Go through the records below and return each line that has "dirección" in it.

** GIVEN INFORMATION **

------------------------------

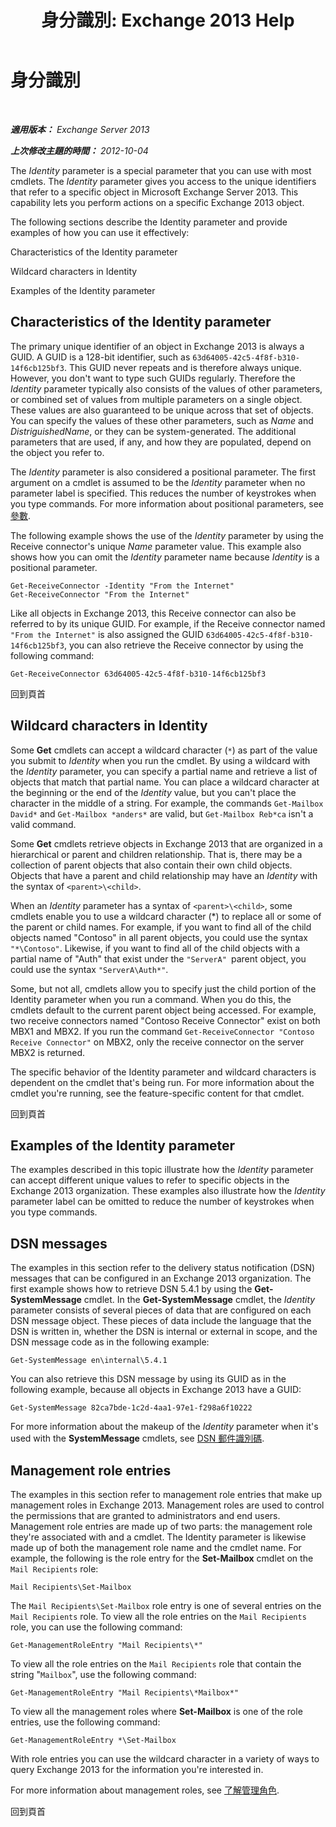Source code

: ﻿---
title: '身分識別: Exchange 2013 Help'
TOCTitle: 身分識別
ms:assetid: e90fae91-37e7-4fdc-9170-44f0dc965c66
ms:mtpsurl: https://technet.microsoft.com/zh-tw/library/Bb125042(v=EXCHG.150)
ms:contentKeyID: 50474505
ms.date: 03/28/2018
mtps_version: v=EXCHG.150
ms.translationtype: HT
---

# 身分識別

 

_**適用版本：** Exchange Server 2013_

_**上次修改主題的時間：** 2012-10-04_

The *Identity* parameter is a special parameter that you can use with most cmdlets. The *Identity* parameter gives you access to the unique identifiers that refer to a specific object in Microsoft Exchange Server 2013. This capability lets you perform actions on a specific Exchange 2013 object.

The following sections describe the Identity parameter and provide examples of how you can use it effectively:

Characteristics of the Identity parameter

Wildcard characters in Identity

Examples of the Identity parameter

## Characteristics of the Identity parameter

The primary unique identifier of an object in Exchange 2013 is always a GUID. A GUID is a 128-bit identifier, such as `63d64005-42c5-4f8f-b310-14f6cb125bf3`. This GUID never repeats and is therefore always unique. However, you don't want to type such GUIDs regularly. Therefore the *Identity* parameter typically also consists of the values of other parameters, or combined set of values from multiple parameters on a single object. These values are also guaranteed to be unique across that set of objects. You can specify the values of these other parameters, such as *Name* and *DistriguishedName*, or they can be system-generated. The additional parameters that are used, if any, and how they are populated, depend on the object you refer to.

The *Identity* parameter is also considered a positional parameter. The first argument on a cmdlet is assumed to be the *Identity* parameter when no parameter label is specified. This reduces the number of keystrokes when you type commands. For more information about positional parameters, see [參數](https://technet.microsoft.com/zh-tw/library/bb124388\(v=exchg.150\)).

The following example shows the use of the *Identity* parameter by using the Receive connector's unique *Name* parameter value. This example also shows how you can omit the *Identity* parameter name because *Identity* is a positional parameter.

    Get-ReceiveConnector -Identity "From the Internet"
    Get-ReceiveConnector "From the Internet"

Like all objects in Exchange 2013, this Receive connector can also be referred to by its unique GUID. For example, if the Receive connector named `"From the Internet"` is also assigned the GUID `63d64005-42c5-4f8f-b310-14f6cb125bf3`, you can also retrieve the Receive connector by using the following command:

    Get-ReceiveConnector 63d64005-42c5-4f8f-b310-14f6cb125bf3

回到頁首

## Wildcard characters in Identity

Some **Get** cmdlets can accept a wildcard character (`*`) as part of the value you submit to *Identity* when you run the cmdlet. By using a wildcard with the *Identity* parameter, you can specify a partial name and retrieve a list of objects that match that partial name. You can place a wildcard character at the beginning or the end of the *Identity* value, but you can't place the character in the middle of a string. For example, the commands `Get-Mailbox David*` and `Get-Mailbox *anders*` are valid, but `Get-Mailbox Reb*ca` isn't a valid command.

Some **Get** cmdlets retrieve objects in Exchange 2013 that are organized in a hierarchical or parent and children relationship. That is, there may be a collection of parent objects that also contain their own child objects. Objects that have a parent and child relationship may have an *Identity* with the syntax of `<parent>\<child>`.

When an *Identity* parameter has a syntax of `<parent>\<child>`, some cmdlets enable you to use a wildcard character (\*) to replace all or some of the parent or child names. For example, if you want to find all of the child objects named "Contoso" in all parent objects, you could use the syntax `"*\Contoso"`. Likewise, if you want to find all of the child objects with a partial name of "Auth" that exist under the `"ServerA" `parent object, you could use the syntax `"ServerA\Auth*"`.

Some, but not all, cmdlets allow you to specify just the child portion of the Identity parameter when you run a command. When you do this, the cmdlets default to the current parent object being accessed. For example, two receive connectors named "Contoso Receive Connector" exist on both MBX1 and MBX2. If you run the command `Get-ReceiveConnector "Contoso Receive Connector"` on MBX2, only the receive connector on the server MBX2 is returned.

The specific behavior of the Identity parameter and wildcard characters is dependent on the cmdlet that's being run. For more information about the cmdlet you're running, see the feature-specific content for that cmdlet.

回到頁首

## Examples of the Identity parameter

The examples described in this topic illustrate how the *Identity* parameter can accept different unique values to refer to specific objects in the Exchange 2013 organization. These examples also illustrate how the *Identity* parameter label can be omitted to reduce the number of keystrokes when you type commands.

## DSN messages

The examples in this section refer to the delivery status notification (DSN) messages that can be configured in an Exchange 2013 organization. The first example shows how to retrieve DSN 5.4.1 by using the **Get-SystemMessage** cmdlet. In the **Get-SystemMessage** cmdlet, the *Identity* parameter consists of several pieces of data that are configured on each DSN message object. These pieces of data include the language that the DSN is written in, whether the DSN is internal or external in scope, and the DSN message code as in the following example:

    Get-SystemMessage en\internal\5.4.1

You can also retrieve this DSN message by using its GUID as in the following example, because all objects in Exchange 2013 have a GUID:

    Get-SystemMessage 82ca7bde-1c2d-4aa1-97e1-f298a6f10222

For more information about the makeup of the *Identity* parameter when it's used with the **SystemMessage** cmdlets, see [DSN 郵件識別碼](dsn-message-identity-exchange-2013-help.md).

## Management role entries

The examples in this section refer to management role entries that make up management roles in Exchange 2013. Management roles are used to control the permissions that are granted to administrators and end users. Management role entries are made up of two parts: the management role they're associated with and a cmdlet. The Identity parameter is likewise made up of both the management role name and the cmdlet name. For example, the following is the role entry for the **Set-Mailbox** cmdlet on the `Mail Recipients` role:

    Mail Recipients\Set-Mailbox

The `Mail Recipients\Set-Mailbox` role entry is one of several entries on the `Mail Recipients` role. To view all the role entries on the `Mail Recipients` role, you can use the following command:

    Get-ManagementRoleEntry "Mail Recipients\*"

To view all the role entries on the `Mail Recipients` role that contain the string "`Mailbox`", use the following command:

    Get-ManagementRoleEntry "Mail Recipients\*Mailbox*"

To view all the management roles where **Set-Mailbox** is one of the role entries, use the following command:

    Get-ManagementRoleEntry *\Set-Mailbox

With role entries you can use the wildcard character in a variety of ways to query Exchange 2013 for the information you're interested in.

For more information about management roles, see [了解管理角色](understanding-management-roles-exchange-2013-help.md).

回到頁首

------------------------------

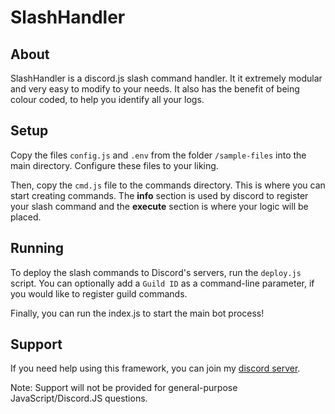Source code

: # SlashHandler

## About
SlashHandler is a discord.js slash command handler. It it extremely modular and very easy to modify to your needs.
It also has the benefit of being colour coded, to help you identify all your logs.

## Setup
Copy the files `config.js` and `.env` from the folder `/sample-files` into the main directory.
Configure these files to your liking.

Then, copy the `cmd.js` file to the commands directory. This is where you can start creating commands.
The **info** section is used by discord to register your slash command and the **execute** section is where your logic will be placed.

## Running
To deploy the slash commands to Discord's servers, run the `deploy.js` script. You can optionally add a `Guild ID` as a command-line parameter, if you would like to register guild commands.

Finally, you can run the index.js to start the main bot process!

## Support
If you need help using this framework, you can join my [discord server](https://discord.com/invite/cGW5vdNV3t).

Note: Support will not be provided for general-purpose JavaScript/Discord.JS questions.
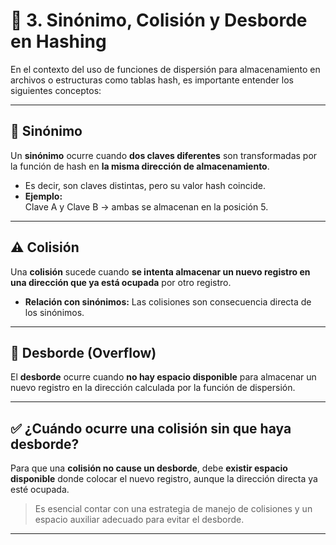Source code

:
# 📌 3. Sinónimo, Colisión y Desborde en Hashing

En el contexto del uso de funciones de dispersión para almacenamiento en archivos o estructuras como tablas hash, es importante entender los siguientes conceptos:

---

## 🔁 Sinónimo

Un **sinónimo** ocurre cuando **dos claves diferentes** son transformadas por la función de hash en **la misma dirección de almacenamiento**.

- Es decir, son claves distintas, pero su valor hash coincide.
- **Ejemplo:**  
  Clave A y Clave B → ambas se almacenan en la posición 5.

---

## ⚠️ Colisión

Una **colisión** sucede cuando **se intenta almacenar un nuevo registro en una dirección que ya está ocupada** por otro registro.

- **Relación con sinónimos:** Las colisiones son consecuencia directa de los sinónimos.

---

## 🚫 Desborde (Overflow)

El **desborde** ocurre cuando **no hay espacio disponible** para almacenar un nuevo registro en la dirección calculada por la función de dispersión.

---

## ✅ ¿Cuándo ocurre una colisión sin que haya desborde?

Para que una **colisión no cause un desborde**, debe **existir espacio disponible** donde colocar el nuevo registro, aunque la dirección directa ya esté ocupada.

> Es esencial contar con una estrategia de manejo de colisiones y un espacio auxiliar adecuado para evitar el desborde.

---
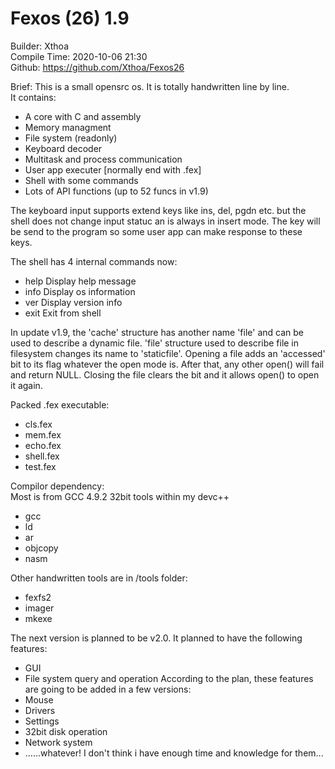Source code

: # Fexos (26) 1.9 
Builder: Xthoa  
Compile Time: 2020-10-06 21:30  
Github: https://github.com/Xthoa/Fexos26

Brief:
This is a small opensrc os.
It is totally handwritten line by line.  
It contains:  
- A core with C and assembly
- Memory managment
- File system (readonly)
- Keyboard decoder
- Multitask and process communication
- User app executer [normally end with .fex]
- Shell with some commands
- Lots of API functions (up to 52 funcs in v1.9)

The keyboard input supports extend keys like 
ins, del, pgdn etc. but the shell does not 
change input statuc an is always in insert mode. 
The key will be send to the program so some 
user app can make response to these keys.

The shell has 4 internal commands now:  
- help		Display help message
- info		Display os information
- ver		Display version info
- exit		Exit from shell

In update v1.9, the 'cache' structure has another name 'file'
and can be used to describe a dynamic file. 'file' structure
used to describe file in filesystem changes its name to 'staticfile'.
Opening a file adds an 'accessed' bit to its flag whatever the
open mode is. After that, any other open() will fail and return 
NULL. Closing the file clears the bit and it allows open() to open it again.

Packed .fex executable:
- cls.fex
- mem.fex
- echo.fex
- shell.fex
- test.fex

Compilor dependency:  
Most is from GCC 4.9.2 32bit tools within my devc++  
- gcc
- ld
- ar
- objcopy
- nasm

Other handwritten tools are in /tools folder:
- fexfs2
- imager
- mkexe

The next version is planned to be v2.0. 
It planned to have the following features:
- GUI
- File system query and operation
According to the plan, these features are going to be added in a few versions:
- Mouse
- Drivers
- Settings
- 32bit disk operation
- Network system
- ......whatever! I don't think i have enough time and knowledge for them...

------------------------------

** EXPECTED ANSWER **
Un **sinónimo** ocurre cuando **dos claves diferentes** son transformadas por la función de hash en **la misma dirección de almacenamiento**.
Una **colisión** sucede cuando **se intenta almacenar un nuevo registro en una dirección que ya está ocupada** por otro registro.
El **desborde** ocurre cuando **no hay espacio disponible** para almacenar un nuevo registro en la dirección calculada por la función de dispersión.
Para que una **colisión no cause un desborde**, debe **existir espacio disponible** donde colocar el nuevo registro, aunque la dirección directa ya esté ocupada.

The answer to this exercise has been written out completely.